• [Task goal]:
Within the listing below, filter for "layers" and copy every matching line.

• [Source data]:

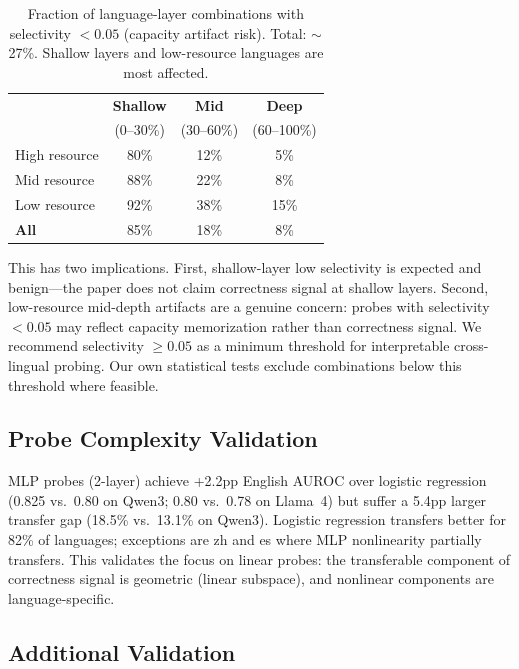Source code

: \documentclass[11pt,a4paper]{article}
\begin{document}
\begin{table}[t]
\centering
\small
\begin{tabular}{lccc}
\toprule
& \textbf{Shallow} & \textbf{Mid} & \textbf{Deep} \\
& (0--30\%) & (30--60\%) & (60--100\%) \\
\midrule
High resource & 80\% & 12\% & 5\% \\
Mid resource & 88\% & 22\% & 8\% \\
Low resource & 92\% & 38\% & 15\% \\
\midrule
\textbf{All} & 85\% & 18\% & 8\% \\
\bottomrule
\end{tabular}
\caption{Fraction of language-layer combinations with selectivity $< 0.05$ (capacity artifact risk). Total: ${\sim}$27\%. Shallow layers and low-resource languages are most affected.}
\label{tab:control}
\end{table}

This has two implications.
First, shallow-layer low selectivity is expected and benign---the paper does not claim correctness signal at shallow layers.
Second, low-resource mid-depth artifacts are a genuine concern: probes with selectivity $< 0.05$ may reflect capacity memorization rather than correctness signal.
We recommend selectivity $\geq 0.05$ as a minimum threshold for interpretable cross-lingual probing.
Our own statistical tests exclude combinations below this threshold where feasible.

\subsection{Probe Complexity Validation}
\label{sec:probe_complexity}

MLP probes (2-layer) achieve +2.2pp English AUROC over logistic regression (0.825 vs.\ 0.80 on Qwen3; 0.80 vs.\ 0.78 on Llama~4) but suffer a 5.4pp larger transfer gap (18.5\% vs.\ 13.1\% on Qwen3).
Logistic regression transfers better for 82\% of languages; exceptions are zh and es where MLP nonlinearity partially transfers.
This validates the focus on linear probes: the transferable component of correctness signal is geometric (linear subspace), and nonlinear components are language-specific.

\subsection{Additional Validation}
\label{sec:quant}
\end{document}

• [Response to this exercise]:
\caption{Fraction of language-layer combinations with selectivity $< 0.05$ (capacity artifact risk). Total: ${\sim}$27\%. Shallow layers and low-resource languages are most affected.}
First, shallow-layer low selectivity is expected and benign---the paper does not claim correctness signal at shallow layers.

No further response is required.